_WHAT NEEDS TO BE DONE_
Whenever a line in this data holds the word "version", report that line in full.

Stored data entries

■ ■ ■ ■

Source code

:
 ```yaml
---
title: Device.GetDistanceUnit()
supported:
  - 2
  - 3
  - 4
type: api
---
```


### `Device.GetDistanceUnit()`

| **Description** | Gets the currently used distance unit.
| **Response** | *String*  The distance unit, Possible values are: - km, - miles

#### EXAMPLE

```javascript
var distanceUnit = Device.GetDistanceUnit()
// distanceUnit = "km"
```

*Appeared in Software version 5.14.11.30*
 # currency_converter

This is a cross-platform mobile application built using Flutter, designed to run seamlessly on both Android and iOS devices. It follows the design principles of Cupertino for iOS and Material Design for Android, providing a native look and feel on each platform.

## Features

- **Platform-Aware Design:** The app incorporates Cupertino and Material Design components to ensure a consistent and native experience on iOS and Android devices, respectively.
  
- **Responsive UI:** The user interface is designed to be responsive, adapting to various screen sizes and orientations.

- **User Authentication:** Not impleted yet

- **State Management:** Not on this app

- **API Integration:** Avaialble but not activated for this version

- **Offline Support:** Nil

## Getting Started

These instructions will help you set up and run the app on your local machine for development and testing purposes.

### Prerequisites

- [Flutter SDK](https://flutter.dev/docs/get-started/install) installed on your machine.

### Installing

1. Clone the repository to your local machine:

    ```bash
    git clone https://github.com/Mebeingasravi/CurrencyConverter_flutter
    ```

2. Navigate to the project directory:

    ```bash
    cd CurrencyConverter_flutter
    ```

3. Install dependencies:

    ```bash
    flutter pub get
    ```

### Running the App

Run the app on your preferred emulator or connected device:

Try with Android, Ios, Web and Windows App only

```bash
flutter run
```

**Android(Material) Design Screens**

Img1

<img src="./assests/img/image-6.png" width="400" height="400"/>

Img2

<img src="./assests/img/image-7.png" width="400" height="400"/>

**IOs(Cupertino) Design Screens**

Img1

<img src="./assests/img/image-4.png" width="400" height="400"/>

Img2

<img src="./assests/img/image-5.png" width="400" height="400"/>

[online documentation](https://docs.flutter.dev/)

■ ■ ■ ■

_TASK OUTPUT_
*Appeared in Software version 5.14.11.30*
- **API Integration:** Avaialble but not activated for this version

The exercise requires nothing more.